The new teaching resources, he added, will also help deacons, teachers and priests better utilize the Duty to God program and its pattern of learning, acting and sharing. In fact, one lesson each month doubles as a Duty to God lesson.
It's hoped that the new teaching resources will allow quorums to function at their optimal level. Advisers are encouraged to enlist the help of young men who are Aaronic Priesthood quorum leaders as they develop each week's lesson.
Brother Beck again emphasized that instructors should work to develop a close relationship with each young man in the quorum.
"The young men will open up when they know that advisers really care about them."
The online lesson resources encourage advisers, teachers and students to share lessons from the own lives to edify and strengthen the entire quorum or classroom. "It's one thing for a teacher to tell a story out of a book — it's another to tell their own story," said Brother Beck.
Teachers or advisers might worry that the young people in their class might not be willing to open up and share their own thoughts or experiences, he explained. Don't force it, he advised. Instead, prayerfully seek out and implement Christ-like teaching methods to reach each class member.
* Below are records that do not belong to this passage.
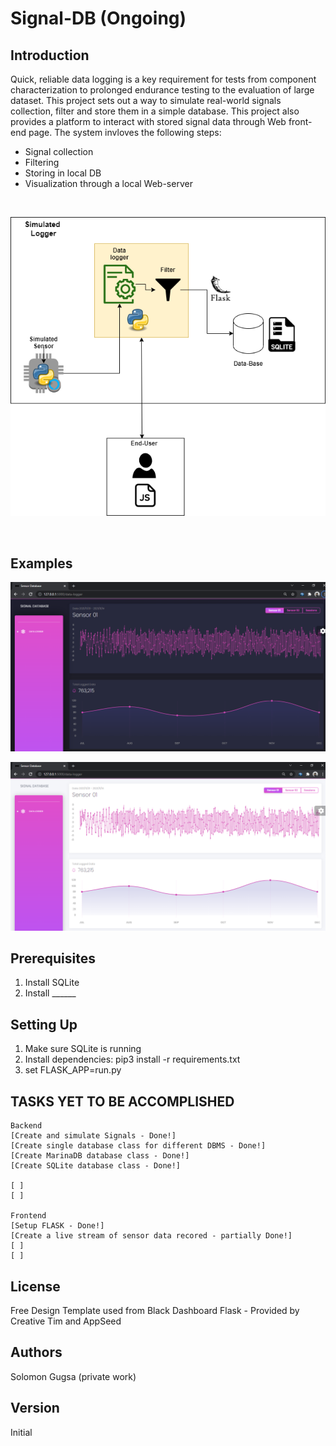 # Signal-DB (Ongoing)

## Introduction
Quick, reliable data logging is a key requirement for tests from component characterization to prolonged endurance testing to the evaluation of large dataset. This project sets out a way to simulate real-world signals collection, filter and store them in a simple database. This project also provides a platform to interact with stored signal data through Web front-end page. The system invloves the following steps:

* Signal collection
* Filtering 
* Storing in local DB
* Visualization through a local Web-server

<br />

<p align="center">
<img widith=600  src="./image.png">
<p>

  <br />
  
  ## Examples
  
  <p align="center">
  <img   src="./Screen1.png">
  <p>
    
  
    
  <p align="center">
  <img   src="./Screen2.png">
  <p>
    
  ## Prerequisites
  
  1. Install SQLite
  2. Install ______
  
  ## Setting Up
  
  1. Make sure SQLite is running
  2. Install dependencies:  pip3 install -r requirements.txt
  3. set FLASK_APP=run.py
  
  ## TASKS YET TO BE ACCOMPLISHED

    Backend
    [Create and simulate Signals - Done!] 
    [Create single database class for different DBMS - Done!] 
    [Create MarinaDB database class - Done!] 
    [Create SQLite database class - Done!] 
    
    [ ] 
    [ ] 

    Frontend
    [Setup FLASK - Done!] 
    [Create a live stream of sensor data recored - partially Done!] 
    [ ] 
    [ ] 
  
  ## License
  
  Free Design Template used from Black Dashboard Flask - Provided by Creative Tim and AppSeed
  
  ## Authors
  
  Solomon Gugsa (private work)
  
  ## Version
  
  Initial
  
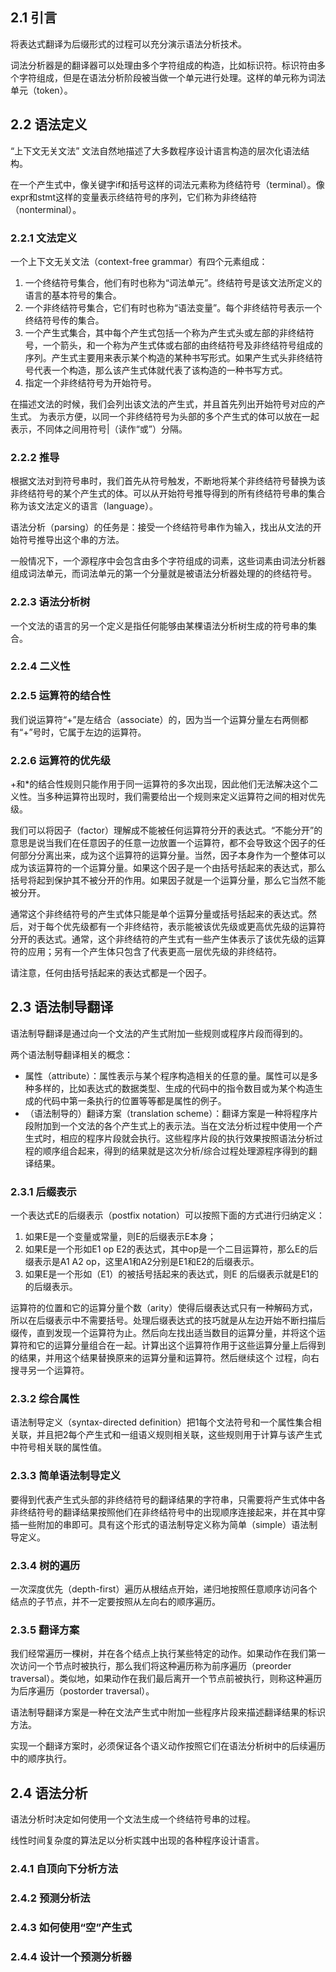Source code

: 
## 2.1 引言
将表达式翻译为后缀形式的过程可以充分演示语法分析技术。

词法分析器是的翻译器可以处理由多个字符组成的构造，比如标识符。标识符由多个字符组成，但是在语法分析阶段被当做一个单元进行处理。这样的单元称为词法单元（token）。

## 2.2 语法定义

“上下文无关文法”
文法自然地描述了大多数程序设计语言构造的层次化语法结构。

在一个产生式中，像关键字if和括号这样的词法元素称为终结符号（terminal）。像expr和stmt这样的变量表示终结符号的序列，它们称为非终结符（nonterminal）。

### 2.2.1 文法定义

一个上下文无关文法（context-free grammar）有四个元素组成：
1. 一个终结符号集合，他们有时也称为“词法单元”。终结符号是该文法所定义的语言的基本符号的集合。
2. 一个非终结符号集合，它们有时也称为“语法变量”。每个非终结符号表示一个终结符号传的集合。
3. 一个产生式集合，其中每个产生式包括一个称为产生式头或左部的非终结符号，一个箭头，和一个称为产生式体或右部的由终结符号及非终结符号组成的序列。产生式主要用来表示某个构造的某种书写形式。如果产生式头非终结符号代表一个构造，那么该产生式体就代表了该构造的一种书写方式。
4. 指定一个非终结符号为开始符号。

在描述文法的时候，我们会列出该文法的产生式，并且首先列出开始符号对应的产生式。
为表示方便，以同一个非终结符号为头部的多个产生式的体可以放在一起表示，不同体之间用符号|（读作“或”）分隔。

### 2.2.2 推导
根据文法对到符号串时，我们首先从符号触发，不断地将某个非终结符号替换为该非终结符号的某个产生式的体。可以从开始符号推导得到的所有终结符号串的集合称为该文法定义的语言（language）。

语法分析（parsing）的任务是：接受一个终结符号串作为输入，找出从文法的开始符号推导出这个串的方法。

一般情况下，一个源程序中会包含由多个字符组成的词素，这些词素由词法分析器组成词法单元，而词法单元的第一个分量就是被语法分析器处理的的终结符号。

### 2.2.3 语法分析树
一个文法的语言的另一个定义是指任何能够由某棵语法分析树生成的符号串的集合。

### 2.2.4 二义性

### 2.2.5 运算符的结合性
我们说运算符“+”是左结合（associate）的，因为当一个运算分量左右两侧都有“+”号时，它属于左边的运算符。

### 2.2.6 运算符的优先级
+和*的结合性规则只能作用于同一运算符的多次出现，因此他们无法解决这个二义性。当多种运算符出现时，我们需要给出一个规则来定义运算符之间的相对优先级。

我们可以将因子（factor）理解成不能被任何运算符分开的表达式。“不能分开”的意思是说当我们在任意因子的任意一边放置一个运算符，都不会导致这个因子的任何部分分离出来，成为这个运算符的运算分量。当然，因子本身作为一个整体可以成为该运算符的一个运算分量。如果这个因子是一个由括号括起来的表达式，那么括号将起到保护其不被分开的作用。如果因子就是一个运算分量，那么它当然不能被分开。

通常这个非终结符号的产生式体只能是单个运算分量或括号括起来的表达式。然后，对于每个优先级都有一个非终结符，表示能被该优先级或更高优先级的运算符分开的表达式。通常，这个非终结符的产生式有一些产生体表示了该优先级的运算符的应用；另有一个产生体只包含了代表更高一层优先级的非终结符。

请注意，任何由括号括起来的表达式都是一个因子。

## 2.3 语法制导翻译
语法制导翻译是通过向一个文法的产生式附加一些规则或程序片段而得到的。

两个语法制导翻译相关的概念：
* 属性（attribute）：属性表示与某个程序构造相关的任意的量。属性可以是多种多样的，比如表达式的数据类型、生成的代码中的指令数目或为某个构造生成的代码中第一条执行的位置等等都是属性的例子。
* （语法制导的）翻译方案（translation scheme）：翻译方案是一种将程序片段附加到一个文法的各个产生式上的表示法。当在文法分析过程中使用一个产生式时，相应的程序片段就会执行。这些程序片段的执行效果按照语法分析过程的顺序组合起来，得到的结果就是这次分析/综合过程处理源程序得到的翻译结果。

### 2.3.1 后缀表示
一个表达式E的后缀表示（postfix notation）可以按照下面的方式进行归纳定义：
1. 如果E是一个变量或常量，则E的后缀表示E本身；
2. 如果E是一个形如E1 op E2的表达式，其中op是一个二目运算符，那么E的后缀表示是A1 A2 op，这里A1和A2分别是E1和E2的后缀表示。
3. 如果E是一个形如（E1）的被括号括起来的表达式，则E 的后缀表示就是E1的的后缀表示。

运算符的位置和它的运算分量个数（arity）使得后缀表达式只有一种解码方式，所以在后缀表示中不需要括号。处理后缀表达式的技巧就是从左边开始不断扫描后缀传，直到发现一个运算符为止。然后向左找出适当数目的运算分量，并将这个运算符和它的运算分量组合在一起。计算出这个运算符作用于这些运算分量上后得到的结果，并用这个结果替换原来的运算分量和运算符。然后继续这个 过程，向右搜寻另一个运算符。

### 2.3.2 综合属性
语法制导定义（syntax-directed definition）把1每个文法符号和一个属性集合相关联，并且把2每个产生式和一组语义规则相关联，这些规则用于计算与该产生式中符号相关联的属性值。

### 2.3.3 简单语法制导定义
要得到代表产生式头部的非终结符号的翻译结果的字符串，只需要将产生式体中各非终结符号的翻译结果按照他们在非终结符号中的出现顺序连接起来，并在其中穿插一些附加的串即可。具有这个形式的语法制导定义称为简单（simple）语法制导定义。

### 2.3.4 树的遍历
一次深度优先（depth-first）遍历从根结点开始，递归地按照任意顺序访问各个结点的子节点，并不一定要按照从左向右的顺序遍历。

### 2.3.5 翻译方案
我们经常遍历一棵树，并在各个结点上执行某些特定的动作。如果动作在我们第一次访问一个节点时被执行，那么我们将这种遍历称为前序遍历（preorder traversal）。类似地，如果动作在我们最后离开一个节点前被执行，则称这种遍历为后序遍历（postorder traversal）。

语法制导翻译方案是一种在文法产生式中附加一些程序片段来描述翻译结果的标识方法。

实现一个翻译方案时，必须保证各个语义动作按照它们在语法分析树中的后续遍历中的顺序执行。

## 2.4 语法分析
语法分析时决定如何使用一个文法生成一个终结符号串的过程。

线性时间复杂度的算法足以分析实践中出现的各种程序设计语言。

### 2.4.1 自顶向下分析方法

### 2.4.2 预测分析法

### 2.4.3 如何使用“空”产生式

### 2.4.4 设计一个预测分析器










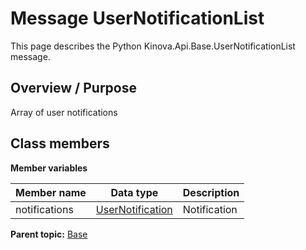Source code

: # Message UserNotificationList

This page describes the Python Kinova.Api.Base.UserNotificationList message.

## Overview / Purpose

Array of user notifications

## Class members

 **Member variables** 

|Member name|Data type|Description|
|-----------|---------|-----------|
|notifications| [UserNotification](msg_Base_UserNotification.md#)|Notification|

**Parent topic:** [Base](../references/summary_Base.md)

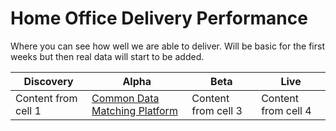 # Home Office Delivery Performance

Where you can see how well we are able to deliver. Will be basic for the first weeks but then real data will start to be added.

Discovery | Alpha | Beta  | Live
------------ | ------------- | ------------ | -------------
Content from cell 1 | [Common Data Matching Platform](/CDMP.md) | Content from cell 3 | Content from cell 4
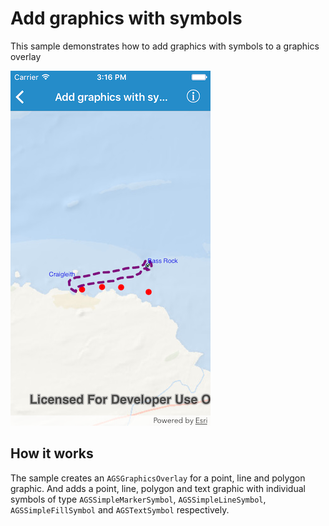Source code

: # Add graphics with symbols

This sample demonstrates how to add graphics with symbols to a graphics overlay

![](image1.png)

## How it works

The sample creates an `AGSGraphicsOverlay` for a point, line and polygon graphic. And adds a point, line, polygon and text graphic with individual symbols of type `AGSSimpleMarkerSymbol`, `AGSSimpleLineSymbol`, `AGSSimpleFillSymbol` and `AGSTextSymbol` respectively.




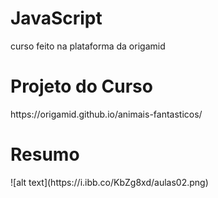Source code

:# JavaScript
curso feito na plataforma da origamid

<h1>Projeto do Curso</h1>
https://origamid.github.io/animais-fantasticos/

<h1>Resumo</h1>
![alt text](https://i.ibb.co/KbZg8xd/aulas02.png)

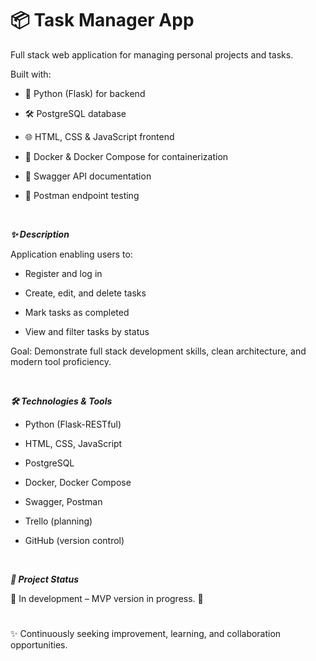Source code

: # 📦 Task Manager App

Full stack web application for managing personal projects and tasks.

Built with:

- 🐍 Python (Flask) for backend

- 🛠 PostgreSQL database

- 🌐 HTML, CSS & JavaScript frontend

- 🐳 Docker & Docker Compose for containerization

- 📄 Swagger API documentation

- 🧪 Postman endpoint testing

<br>

***✨ Description***

Application enabling users to:

- Register and log in

- Create, edit, and delete tasks

- Mark tasks as completed

- View and filter tasks by status

Goal: Demonstrate full stack development skills, clean architecture, and modern tool proficiency.

<br>

***🛠 Technologies & Tools***

- Python (Flask-RESTful)

- HTML, CSS, JavaScript

- PostgreSQL

- Docker, Docker Compose

- Swagger, Postman

- Trello (planning)

- GitHub (version control)

<br>

***📌 Project Status***

🔧 In development – MVP version in progress. 🚀
#
✨ Continuously seeking improvement, learning, and collaboration opportunities.
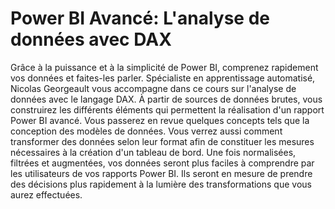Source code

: # Power BI Avancé: L'analyse de données avec DAX
Grâce à la puissance et à la simplicité de Power BI, comprenez rapidement vos données et faites-les parler. Spécialiste en apprentissage automatisé, Nicolas Georgeault vous accompagne dans ce cours sur l'analyse de données avec le langage DAX. À partir de sources de données brutes, vous construirez les différents éléments qui permettent la réalisation d'un rapport Power BI avancé. Vous passerez en revue quelques concepts tels que la conception des modèles de données. Vous verrez aussi comment transformer des données selon leur format afin de constituer les mesures nécessaires à la création d'un tableau de bord. Une fois normalisées, filtrées et augmentées, vos données seront plus faciles à comprendre par les utilisateurs de vos rapports Power BI. Ils seront en mesure de prendre des décisions plus rapidement à la lumière des transformations que vous aurez effectuées.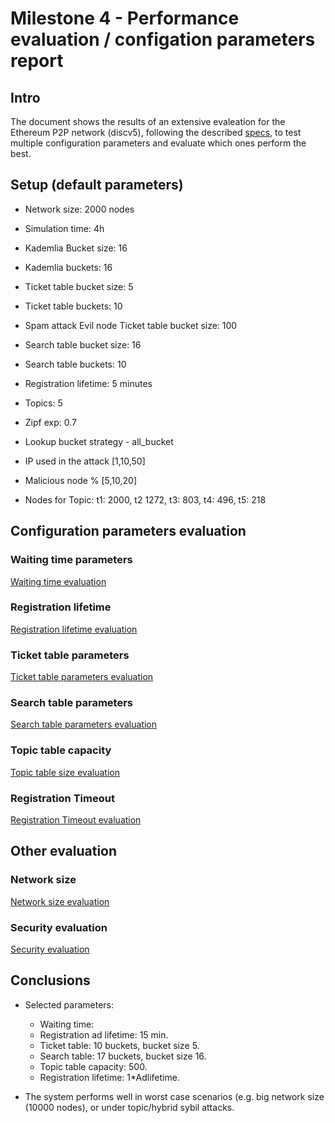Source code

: # Milestone 4 - Performance evaluation / configation parameters report

## Intro
The document shows the results of an extensive evaleation for the Ethereum  P2P network (discv5), following the described [specs](https://github.com/datahop/p2p-service-discovery/blob/d67a7ccd2b4c2c6bec38f5987c99cb13ea074cdc/doc/specs.md), to test multiple configuration parameters and evaluate which ones perform the best. 

## Setup (default parameters)

* Network size: 2000 nodes
* Simulation time: 4h
* Kademlia Bucket size: 16
* Kademlia buckets: 16
* Ticket table bucket size: 5
* Ticket table buckets: 10
* Spam attack Evil node Ticket table bucket size: 100
* Search table bucket size: 16
* Search table buckets: 10
* Registration lifetime: 5 minutes
* Topics: 5
* Zipf exp: 0.7
* Lookup bucket strategy - all_bucket
* IP used in the attack [1,10,50]
* Malicious node % [5,10,20]

* Nodes for Topic: t1: 2000, t2 1272, t3: 803, t4: 496, t5: 218

## Configuration parameters evaluation

### Waiting time parameters

[Waiting time evaluation](reports/waiting_time.md)

### Registration lifetime

[Registration lifetime evaluation](reports/ad_lifetime.md)

### Ticket table parameters

[Ticket table parameters evaluation](reports/tickettable.md)

### Search table parameters

[Search table parameters evaluation](reports/searchtable.md)

### Topic table capacity

[Topic table size evaluation](reports/topictable.md)

### Registration Timeout

[Registration Timeout evaluation](reports/reg_timeout.md)

## Other evaluation

### Network size 

[Network size evaluation](reports/network_size.md)


### Security evaluation

[Security evaluation](reports/security_report.md)

## Conclusions

* Selected parameters:
  - Waiting time:
  - Registration ad lifetime: 15 min.
  - Ticket table: 10 buckets, bucket size 5.
  - Search table: 17 buckets, bucket size 16.
  - Topic table capacity: 500.
  - Registration lifetime: 1*Adlifetime.

* The system performs well in worst case scenarios (e.g. big network size (10000 nodes), or under topic/hybrid sybil attacks.
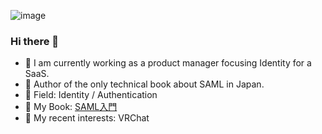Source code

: ![image](https://github.com/kxn4t/kxn4t/assets/20788898/fb3318fb-985d-4fb6-8db7-1122673450b9)

### Hi there 👋
- 🔭 I am currently working as a product manager focusing Identity for a SaaS.
- 🏯 Author of the only technical book about SAML in Japan.
- 🎨 Field: Identity / Authentication
- 📖 My Book: [SAML入門](https://nextpublishing.jp/book/15069.html)
- 👯 My recent interests: VRChat

<!--
**kxn4t/kxn4t** is a ✨ _special_ ✨ repository because its `README.md` (this file) appears on your GitHub profile.

Here are some ideas to get you started:

- 🔭 I’m currently working on ...
- 🌱 I’m currently learning ...
- 👯 I’m looking to collaborate on ...
- 🤔 I’m looking for help with ...
- 💬 Ask me about ...
- 📫 How to reach me: ...
- 😄 Pronouns: ...
- ⚡ Fun fact: ...
-->
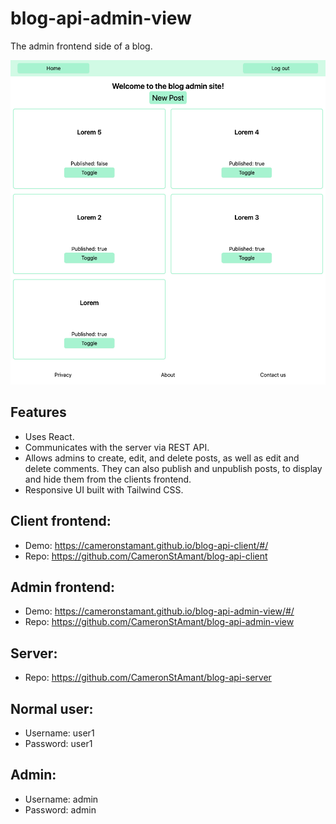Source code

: # blog-api-admin-view

The admin frontend side of a blog.

<p align="center">
    <img src="./blog-api-admin-view.png" alt="Admin frontend website" />
</p>

## Features

- Uses React.
- Communicates with the server via REST API.
- Allows admins to create, edit, and delete posts, as well as edit and delete comments. They can also publish and unpublish posts, to display and hide them from the clients frontend.
- Responsive UI built with Tailwind CSS.

## Client frontend:

- Demo: https://cameronstamant.github.io/blog-api-client/#/
- Repo: https://github.com/CameronStAmant/blog-api-client

## Admin frontend:

- Demo: https://cameronstamant.github.io/blog-api-admin-view/#/
- Repo: https://github.com/CameronStAmant/blog-api-admin-view

## Server:

- Repo: https://github.com/CameronStAmant/blog-api-server

## Normal user:

- Username: user1
- Password: user1

## Admin:

- Username: admin
- Password: admin
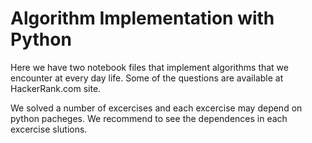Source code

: # Algorithm Implementation with Python

Here we have two notebook files that implement algorithms that we encounter at every day life. Some of the questions are available at HackerRank.com site.

We solved a number of excercises and each excercise may depend on python pacheges. We recommend to see the dependences in each excercise slutions.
Brother Beck said instructors could start by making the classroom a safe place — a forum where young men or young women can freely share their comments and experiences without fear of being mocked.
As with the Duty to God program, the new teaching resources will be best utilized when parents are involved. Brother Beck is excited that the lessons will be dynamic. New additions, such as clips from recent general conference talks, will be regularly added to allow the lessons to remain timely and relevant.
Ultimately, the new teaching resources will help all involved — students, teachers and parents — as they navigate their own personal journey of testimony and faith.
"Our ultimate objective is that these [tools] will lead to conversion," said Brother Beck.
Following are highlights of the new curriculum for Young Men, Young Women and youth Sunday School classes.
The First Presidency announced the new curriculum in a letter dated Sept. 12, 2012.
Youth leaders will begin using the curriculum in January 2013.
The curriculum will be translated into 23 languages.
Although printed manuals will be available, the curriculum is designed for distribution on the Internet, where regular updates allow for the incorporation or recent teachings of living prophets and new media resources.
Curriculum can be found at lds.org/youth/learn.
Youth instructors will be asked to shift from a "stand-and-deliver" teaching style to gospel-centered conversations that encourage youth participation.
The new curriculum is based on Christlike teaching principles and doctrines that are shared across Young Men, Young Women, Sunday School, seminary and the family.
Teachers will be asked to teach as the Savior taught by loving their students and prayerfully preparing each lesson. Youth leaders will teach as they are guided by the Spirit, use the scriptures, encourage the youth to share real-life experiences and ask questions.
The goal of the new curriculum is to encourage lifelong conversion in youth. The focus is on strengthening and building faith, conversion and testimony.
The same unit will be addressed each month in Young Men, Young Women and youth Sunday School classes.
The curriculum — which includes learning outlines — is flexible so teachers can respond to the needs of the youth in their ward.
Youth Sunday School study will no longer be a chronological study of the scriptures, but of doctrinal topics found in all the standard works and connecting what is being learned in Young Men, Young Women, other Church settings and the family.
As part of the curriculum, youth will be invited to participate in learning and teaching.
Seminary teachers will continue to teach the scriptures sequentially using seminary manuals, but will reinforce the curriculum taught to the youth on Sunday.
Area and local leaders will provide training meetings to introduce leaders and teachers to the new curriculum before the end of 2012.